Monday  6 January  2013 / Hour 2, Block D:  Gordon Chang, Forbes.com, in re: The one sure-fire investment in China this year  George Soros now sees the writing on the wall; Fareed Zakaria is [in effect, clearing his throat on the matter]; even the pinhead Tom Friedman is [waking up] to the fact that the Chinese economy is precarious.  American people don’t grasp how the Chinese economy is structured. A lot of [rich] Chinese people have got passports, and as soon as it breaks up will be on planes to everywhere.  The price of an airline ticket on United will go to $5 million.

Hour Three

Monday  6 January  2013 / Hour 3, Block A:  Jillian Kay Melchior, in re: NEW YORK CITY, Horse Pucky  A new mayor would ban horse carriages. Our new mayor has made the demise of an entire industry as his first order of business; New York has an 8.9 % unemployment. These horses are owned by people who own one horse and carriage. There are five separate city agencies monitoring the horses's welfare, plus the ASPCA. Regulations on stalls, weather (winter coats and rain coats), max of nine hours' work a day, plus vets, plus a guaranteed five weeks's vacation in a pasture every year.  If the horses aren’t working, they're in danger of being slaughtered (not in the US, but sent to Canada) – 100,000 horses slaughtered annually.  Will need the City Council to do this and could violate the Fifth and Fourteenth Amendments.  Horses have been in New York since 1858, the opening of Central Park.  There are 200 horses now; he wants to replace them with antique electric cars – solar powered? This is like having the WCTU shut all the bars and replacing them with Starbucks. These 200 are to be sent to a horse retirement home and so displace other horses, who'll be sent to the glue factory.
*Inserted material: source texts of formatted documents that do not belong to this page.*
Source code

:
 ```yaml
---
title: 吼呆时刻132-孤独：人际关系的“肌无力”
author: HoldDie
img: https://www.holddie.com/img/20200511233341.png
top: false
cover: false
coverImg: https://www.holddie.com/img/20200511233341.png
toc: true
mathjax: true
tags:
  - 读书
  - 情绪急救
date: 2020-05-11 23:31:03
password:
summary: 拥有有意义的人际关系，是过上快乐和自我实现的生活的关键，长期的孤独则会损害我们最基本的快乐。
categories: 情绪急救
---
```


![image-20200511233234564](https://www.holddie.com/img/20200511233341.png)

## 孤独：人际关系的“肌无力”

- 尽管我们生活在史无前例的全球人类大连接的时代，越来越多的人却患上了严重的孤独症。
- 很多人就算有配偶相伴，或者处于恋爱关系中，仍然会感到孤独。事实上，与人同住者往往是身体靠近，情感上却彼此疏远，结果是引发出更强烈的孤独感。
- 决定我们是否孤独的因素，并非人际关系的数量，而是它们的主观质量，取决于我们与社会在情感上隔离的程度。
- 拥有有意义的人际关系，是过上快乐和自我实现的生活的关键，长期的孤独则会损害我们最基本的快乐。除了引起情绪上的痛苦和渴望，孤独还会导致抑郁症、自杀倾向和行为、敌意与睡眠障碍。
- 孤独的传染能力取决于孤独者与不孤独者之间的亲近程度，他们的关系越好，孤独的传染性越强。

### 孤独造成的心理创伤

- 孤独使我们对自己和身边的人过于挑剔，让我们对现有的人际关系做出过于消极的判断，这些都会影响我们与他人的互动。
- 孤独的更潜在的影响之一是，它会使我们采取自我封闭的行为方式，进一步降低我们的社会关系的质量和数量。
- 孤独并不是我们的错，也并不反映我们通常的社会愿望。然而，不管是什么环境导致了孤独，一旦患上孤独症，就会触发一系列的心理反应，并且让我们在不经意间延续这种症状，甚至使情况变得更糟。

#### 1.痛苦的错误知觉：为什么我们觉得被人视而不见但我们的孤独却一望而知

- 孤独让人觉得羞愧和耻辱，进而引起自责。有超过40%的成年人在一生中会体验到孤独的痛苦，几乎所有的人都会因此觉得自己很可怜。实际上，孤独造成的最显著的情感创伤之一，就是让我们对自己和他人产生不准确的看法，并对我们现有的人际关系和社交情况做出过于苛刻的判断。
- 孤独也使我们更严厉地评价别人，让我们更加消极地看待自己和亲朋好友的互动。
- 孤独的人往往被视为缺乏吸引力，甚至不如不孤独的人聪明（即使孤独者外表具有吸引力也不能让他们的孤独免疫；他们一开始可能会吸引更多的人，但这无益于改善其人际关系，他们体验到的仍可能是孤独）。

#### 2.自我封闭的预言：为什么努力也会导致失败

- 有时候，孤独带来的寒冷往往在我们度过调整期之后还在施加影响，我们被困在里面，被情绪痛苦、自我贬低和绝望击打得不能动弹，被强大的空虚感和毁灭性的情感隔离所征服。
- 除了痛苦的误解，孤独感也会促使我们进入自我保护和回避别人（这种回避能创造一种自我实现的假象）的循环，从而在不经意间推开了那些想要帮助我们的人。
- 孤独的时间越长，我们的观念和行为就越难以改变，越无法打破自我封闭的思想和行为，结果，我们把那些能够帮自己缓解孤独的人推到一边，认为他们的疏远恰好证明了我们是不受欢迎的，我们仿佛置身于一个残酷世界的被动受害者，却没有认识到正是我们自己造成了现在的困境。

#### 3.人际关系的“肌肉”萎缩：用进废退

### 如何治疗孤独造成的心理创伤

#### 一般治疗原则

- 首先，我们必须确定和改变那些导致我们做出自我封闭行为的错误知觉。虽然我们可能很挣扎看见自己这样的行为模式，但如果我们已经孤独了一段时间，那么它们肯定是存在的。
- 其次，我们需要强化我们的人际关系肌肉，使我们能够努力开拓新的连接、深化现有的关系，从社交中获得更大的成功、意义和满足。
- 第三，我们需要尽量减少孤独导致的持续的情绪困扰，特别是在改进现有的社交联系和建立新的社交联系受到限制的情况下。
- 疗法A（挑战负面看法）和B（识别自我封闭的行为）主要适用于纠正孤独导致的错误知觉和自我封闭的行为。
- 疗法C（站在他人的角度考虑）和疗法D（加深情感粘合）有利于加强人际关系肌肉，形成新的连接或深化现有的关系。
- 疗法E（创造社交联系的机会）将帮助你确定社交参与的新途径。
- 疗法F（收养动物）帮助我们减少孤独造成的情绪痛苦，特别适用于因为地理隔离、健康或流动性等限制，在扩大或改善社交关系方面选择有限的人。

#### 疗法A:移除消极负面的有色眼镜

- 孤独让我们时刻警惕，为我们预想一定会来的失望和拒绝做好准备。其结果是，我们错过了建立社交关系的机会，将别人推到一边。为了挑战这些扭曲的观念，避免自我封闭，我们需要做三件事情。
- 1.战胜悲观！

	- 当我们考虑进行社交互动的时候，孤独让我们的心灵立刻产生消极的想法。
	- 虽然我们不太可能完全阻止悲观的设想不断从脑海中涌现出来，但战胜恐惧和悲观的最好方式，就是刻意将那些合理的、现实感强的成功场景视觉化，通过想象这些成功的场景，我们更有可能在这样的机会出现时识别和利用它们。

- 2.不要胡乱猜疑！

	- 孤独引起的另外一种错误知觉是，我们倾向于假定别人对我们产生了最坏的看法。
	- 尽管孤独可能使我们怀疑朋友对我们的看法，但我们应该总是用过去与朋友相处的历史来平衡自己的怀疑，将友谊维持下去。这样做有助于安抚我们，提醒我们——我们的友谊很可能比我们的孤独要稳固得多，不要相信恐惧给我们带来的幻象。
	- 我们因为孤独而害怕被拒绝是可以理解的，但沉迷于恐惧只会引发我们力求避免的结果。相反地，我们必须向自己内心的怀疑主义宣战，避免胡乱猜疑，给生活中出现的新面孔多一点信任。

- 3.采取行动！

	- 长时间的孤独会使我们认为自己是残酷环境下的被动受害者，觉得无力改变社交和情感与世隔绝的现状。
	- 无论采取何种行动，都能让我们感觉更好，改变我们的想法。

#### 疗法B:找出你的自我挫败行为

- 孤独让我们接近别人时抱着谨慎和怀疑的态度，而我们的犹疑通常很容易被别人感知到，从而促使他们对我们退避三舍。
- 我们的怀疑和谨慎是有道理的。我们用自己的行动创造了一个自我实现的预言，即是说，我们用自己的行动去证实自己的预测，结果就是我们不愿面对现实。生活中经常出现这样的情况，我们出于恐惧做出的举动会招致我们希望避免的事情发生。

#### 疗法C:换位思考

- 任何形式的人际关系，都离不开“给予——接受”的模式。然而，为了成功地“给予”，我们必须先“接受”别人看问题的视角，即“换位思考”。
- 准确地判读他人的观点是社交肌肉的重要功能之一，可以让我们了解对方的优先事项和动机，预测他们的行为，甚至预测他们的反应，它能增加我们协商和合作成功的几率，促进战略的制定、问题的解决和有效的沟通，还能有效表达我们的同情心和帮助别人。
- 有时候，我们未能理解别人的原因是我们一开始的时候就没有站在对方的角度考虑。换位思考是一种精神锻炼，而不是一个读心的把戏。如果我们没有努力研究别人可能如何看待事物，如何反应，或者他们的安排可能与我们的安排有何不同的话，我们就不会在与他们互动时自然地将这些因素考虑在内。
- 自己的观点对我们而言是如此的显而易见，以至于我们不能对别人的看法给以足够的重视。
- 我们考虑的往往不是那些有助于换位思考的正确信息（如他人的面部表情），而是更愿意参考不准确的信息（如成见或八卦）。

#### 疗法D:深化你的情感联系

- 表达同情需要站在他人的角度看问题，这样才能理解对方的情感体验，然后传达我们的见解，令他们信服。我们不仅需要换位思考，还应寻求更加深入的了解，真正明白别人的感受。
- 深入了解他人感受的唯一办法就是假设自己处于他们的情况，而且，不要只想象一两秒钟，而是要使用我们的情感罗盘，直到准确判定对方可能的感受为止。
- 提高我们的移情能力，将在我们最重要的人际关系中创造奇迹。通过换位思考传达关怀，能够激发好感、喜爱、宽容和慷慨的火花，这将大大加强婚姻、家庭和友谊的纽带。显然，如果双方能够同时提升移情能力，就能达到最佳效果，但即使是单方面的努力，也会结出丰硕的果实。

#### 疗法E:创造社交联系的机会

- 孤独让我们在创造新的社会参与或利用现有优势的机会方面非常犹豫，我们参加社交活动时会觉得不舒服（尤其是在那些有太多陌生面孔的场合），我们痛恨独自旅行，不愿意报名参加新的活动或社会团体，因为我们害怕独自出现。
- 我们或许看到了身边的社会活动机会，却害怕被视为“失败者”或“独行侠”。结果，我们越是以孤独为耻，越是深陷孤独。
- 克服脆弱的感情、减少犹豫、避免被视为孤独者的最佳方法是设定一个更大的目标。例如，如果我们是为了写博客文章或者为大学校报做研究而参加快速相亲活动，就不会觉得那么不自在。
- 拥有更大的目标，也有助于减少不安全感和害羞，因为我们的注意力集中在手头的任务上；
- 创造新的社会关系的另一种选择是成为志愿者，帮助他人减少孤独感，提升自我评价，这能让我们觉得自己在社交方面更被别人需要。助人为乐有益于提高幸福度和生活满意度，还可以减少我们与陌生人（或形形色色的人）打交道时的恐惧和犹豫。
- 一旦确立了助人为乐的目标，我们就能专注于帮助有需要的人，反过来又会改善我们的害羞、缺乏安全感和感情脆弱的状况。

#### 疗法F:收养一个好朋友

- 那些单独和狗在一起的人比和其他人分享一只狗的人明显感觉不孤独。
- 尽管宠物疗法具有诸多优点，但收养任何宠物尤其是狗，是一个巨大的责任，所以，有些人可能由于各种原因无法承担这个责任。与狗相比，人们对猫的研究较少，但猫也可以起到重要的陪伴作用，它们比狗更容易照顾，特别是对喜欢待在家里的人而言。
Monday  6 January  2013 / Hour 3, Block B: Edward Wyatt. NYT, in re: U.S. Struggles to Keep Pace in Delivering Broadband Service fast broadband is anything above 10Meg/sec. Riga and San Antonio: Riga's connections are multiple faster than in Texas; average speed all amortized together, Riga is 2-1/2 times faster.  Copper wires bottleneck; US infrastructure is way old-fashioned.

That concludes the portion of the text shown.